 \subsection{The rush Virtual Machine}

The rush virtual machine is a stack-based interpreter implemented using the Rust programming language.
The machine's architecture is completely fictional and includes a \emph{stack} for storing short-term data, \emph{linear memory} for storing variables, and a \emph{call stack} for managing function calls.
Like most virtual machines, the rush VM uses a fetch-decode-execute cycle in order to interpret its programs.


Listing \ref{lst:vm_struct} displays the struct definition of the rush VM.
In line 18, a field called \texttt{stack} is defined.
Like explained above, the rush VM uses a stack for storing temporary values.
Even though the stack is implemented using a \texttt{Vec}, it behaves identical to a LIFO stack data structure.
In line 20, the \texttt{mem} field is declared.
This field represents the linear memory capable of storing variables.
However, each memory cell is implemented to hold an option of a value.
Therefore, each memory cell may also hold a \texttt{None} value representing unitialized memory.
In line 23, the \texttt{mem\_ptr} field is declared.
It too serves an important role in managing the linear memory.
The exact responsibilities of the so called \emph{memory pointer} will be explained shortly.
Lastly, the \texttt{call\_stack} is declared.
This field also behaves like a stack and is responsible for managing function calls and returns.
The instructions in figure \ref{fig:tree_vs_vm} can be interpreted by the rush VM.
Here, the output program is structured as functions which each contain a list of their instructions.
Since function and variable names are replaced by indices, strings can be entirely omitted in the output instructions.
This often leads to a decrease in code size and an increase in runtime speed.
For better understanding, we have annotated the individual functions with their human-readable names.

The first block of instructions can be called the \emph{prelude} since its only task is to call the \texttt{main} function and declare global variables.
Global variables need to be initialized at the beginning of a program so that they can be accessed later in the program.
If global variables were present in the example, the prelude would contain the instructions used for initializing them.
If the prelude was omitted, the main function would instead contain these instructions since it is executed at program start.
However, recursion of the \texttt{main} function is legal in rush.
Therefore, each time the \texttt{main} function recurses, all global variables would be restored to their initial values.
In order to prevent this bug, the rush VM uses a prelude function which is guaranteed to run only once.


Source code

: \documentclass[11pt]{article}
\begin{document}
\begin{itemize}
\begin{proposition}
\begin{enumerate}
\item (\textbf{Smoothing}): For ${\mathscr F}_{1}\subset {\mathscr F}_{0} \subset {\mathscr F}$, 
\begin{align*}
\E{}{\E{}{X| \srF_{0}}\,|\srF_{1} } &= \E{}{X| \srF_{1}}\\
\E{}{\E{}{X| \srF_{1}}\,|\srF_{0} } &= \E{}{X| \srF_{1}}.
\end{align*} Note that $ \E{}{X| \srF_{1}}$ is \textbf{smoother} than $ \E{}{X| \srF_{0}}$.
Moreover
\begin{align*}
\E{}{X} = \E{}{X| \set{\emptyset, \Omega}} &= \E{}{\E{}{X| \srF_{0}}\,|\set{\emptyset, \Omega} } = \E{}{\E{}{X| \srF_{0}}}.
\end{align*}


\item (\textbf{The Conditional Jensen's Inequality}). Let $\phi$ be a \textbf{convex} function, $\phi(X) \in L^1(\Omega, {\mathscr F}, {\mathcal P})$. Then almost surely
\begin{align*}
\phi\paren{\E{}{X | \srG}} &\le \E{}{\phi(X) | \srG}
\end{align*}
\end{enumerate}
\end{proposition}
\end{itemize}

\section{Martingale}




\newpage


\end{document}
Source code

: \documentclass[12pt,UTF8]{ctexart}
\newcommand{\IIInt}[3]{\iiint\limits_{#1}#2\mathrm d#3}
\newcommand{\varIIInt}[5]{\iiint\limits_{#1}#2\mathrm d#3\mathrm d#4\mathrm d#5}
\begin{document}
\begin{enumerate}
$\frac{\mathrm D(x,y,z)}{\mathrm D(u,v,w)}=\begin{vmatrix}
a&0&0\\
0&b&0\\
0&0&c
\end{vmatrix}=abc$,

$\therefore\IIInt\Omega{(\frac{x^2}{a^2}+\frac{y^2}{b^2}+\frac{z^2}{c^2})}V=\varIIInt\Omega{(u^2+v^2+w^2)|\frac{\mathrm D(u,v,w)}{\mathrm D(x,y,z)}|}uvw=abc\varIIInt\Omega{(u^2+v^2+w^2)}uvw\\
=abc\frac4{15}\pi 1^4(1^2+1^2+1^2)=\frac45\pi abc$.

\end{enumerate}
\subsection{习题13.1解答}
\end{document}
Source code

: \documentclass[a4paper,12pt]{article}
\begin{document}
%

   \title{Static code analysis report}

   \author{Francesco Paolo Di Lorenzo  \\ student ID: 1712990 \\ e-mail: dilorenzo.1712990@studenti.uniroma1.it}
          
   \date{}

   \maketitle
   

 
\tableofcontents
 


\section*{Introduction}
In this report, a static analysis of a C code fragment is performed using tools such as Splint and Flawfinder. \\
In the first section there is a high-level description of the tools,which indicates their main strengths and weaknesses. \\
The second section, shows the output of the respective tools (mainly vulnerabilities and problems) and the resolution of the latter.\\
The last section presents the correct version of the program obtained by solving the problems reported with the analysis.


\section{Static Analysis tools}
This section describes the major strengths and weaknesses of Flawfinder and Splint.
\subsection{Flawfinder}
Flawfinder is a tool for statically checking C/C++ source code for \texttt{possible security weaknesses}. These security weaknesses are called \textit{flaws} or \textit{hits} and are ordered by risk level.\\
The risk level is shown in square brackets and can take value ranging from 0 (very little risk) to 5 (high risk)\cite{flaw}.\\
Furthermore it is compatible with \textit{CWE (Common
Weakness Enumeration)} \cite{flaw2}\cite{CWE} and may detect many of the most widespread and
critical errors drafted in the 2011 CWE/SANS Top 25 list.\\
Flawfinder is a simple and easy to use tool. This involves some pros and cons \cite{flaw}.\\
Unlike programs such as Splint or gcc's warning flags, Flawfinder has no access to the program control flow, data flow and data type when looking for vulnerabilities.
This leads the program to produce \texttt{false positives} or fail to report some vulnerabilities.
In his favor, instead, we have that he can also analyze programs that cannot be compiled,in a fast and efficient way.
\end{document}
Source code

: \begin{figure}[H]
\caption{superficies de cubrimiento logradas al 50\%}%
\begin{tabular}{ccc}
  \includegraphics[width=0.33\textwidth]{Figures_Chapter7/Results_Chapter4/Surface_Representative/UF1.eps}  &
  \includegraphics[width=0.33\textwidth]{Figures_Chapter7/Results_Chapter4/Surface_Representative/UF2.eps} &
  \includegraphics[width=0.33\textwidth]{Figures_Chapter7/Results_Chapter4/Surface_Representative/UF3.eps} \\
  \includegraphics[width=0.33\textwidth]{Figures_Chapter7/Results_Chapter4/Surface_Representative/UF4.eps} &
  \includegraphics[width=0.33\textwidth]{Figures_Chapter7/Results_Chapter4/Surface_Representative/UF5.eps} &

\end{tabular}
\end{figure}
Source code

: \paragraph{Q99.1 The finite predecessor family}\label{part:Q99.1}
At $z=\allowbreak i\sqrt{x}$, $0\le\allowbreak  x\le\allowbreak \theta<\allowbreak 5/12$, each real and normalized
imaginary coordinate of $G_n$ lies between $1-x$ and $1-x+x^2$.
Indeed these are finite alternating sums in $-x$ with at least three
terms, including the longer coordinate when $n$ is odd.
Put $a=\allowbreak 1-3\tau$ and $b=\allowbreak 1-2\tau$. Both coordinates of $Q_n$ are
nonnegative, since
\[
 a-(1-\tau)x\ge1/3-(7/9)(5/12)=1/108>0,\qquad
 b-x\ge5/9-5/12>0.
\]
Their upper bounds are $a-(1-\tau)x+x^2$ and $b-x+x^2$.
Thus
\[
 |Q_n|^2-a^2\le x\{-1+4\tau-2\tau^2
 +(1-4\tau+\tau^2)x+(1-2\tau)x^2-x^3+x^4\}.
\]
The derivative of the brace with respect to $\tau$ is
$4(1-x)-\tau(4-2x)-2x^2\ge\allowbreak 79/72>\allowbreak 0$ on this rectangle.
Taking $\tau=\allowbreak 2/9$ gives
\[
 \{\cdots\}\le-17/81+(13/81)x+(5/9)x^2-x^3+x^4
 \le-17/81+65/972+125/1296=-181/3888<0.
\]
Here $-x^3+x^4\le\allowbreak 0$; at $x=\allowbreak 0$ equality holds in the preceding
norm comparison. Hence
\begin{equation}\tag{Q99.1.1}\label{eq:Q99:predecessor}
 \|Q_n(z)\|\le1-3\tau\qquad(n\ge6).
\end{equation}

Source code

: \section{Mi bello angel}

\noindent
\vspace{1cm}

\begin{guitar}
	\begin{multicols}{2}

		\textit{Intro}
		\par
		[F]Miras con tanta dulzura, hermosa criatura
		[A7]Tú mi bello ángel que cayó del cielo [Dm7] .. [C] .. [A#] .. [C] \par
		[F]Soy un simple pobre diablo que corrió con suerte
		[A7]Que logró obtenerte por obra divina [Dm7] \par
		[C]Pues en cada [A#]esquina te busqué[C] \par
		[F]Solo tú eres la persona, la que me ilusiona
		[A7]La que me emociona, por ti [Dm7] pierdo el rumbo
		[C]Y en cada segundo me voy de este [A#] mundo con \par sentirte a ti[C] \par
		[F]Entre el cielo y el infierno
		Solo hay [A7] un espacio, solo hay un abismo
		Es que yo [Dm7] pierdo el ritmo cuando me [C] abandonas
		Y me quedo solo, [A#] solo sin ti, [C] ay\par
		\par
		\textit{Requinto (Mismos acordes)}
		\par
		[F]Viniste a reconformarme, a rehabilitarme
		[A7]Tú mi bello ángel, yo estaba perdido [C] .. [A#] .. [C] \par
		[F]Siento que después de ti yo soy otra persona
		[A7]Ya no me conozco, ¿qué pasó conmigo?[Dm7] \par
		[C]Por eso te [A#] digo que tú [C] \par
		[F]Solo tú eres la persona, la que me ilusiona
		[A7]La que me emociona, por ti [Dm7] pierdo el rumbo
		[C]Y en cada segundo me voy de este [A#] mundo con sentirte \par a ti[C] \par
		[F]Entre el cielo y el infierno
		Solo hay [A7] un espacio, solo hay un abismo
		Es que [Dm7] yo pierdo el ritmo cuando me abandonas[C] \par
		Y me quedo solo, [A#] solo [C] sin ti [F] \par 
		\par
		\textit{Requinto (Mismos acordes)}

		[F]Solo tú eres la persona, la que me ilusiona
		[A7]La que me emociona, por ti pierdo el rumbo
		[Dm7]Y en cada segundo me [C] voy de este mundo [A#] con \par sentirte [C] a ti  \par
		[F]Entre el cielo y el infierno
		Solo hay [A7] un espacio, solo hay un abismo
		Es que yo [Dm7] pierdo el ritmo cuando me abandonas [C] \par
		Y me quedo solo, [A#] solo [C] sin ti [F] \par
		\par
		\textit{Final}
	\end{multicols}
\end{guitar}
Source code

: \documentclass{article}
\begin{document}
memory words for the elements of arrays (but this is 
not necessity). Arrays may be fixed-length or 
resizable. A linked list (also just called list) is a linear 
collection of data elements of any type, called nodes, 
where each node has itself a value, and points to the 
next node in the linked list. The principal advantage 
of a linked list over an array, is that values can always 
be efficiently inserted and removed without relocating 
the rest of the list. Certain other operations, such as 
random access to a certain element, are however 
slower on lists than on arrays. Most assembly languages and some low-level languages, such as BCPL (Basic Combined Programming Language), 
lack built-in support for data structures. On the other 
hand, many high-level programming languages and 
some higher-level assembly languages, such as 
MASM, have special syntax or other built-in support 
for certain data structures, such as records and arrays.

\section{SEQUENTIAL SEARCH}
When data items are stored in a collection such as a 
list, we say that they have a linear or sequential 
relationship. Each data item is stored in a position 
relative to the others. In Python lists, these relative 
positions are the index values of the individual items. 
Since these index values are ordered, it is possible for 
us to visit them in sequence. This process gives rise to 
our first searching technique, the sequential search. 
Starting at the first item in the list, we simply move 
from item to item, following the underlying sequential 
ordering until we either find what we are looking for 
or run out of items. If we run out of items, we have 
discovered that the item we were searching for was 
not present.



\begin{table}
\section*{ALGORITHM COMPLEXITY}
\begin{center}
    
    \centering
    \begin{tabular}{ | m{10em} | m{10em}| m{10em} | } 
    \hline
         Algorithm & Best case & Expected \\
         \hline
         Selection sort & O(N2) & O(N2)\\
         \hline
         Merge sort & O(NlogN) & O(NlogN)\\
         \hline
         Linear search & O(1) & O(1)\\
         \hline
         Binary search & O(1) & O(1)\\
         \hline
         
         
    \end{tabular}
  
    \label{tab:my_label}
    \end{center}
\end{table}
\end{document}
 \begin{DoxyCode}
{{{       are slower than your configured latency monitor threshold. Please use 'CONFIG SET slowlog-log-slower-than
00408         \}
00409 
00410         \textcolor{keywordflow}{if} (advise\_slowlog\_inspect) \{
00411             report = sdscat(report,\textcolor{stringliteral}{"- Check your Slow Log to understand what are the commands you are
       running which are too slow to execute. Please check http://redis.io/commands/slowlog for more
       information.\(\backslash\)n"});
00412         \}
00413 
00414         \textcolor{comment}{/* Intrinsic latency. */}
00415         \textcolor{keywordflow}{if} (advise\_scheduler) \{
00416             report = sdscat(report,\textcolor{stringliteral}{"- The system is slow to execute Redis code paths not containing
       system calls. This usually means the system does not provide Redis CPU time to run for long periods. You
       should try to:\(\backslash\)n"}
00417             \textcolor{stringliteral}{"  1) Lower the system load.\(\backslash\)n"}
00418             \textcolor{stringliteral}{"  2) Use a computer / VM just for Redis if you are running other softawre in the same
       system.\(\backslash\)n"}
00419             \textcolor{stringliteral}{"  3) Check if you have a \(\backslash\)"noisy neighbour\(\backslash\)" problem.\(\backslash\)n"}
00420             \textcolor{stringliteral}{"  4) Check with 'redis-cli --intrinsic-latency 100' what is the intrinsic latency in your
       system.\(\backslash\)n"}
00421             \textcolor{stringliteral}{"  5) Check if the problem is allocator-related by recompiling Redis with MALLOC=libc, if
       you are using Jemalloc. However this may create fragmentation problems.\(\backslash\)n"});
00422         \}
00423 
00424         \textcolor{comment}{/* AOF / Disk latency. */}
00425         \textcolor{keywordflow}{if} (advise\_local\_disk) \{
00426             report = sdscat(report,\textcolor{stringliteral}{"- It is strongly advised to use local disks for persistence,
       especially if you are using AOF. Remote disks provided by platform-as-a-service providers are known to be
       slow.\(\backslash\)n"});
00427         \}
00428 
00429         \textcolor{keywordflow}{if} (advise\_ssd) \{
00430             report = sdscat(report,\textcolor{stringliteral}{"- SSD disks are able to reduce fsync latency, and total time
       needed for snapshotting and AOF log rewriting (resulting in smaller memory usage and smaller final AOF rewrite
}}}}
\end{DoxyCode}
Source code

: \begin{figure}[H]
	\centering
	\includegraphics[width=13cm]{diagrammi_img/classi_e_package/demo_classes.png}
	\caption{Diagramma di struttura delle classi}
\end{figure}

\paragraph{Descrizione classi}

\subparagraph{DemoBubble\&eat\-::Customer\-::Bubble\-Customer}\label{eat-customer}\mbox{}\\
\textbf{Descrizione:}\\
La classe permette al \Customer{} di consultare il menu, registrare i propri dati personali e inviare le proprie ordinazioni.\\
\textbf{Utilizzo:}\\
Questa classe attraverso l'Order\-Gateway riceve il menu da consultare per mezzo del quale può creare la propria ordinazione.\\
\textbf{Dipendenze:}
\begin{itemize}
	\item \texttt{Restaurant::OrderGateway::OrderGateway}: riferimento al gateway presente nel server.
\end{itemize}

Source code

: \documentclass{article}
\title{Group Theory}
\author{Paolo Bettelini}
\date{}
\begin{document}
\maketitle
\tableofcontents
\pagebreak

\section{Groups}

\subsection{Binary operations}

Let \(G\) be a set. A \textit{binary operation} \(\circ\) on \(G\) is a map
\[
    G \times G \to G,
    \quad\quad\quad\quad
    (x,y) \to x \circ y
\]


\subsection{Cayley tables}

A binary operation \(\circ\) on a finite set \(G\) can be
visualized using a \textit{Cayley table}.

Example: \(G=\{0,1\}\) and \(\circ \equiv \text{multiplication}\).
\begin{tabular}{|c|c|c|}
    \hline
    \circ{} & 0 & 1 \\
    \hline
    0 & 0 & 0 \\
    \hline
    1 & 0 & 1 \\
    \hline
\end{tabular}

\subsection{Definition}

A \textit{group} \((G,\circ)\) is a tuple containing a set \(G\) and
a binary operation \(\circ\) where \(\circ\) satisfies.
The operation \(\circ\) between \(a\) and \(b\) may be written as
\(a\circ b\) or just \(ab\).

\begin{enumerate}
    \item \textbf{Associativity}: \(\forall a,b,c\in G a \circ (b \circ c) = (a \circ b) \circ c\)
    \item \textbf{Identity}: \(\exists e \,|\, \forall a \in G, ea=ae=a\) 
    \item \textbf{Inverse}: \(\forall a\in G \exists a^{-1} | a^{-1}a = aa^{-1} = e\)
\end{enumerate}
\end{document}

= = = =

Starting at the first line of the records above, please copy each line exactly until you reach the line containing "In line 23, the". Include that line and stop there.

 \subsection{The rush Virtual Machine}

The rush virtual machine is a stack-based interpreter implemented using the Rust programming language.
The machine's architecture is completely fictional and includes a \emph{stack} for storing short-term data, \emph{linear memory} for storing variables, and a \emph{call stack} for managing function calls.
Like most virtual machines, the rush VM uses a fetch-decode-execute cycle in order to interpret its programs.


Listing \ref{lst:vm_struct} displays the struct definition of the rush VM.
In line 18, a field called \texttt{stack} is defined.
Like explained above, the rush VM uses a stack for storing temporary values.
Even though the stack is implemented using a \texttt{Vec}, it behaves identical to a LIFO stack data structure.
In line 20, the \texttt{mem} field is declared.
This field represents the linear memory capable of storing variables.
However, each memory cell is implemented to hold an option of a value.
Therefore, each memory cell may also hold a \texttt{None} value representing unitialized memory.
In line 23, the \texttt{mem\_ptr} field is declared.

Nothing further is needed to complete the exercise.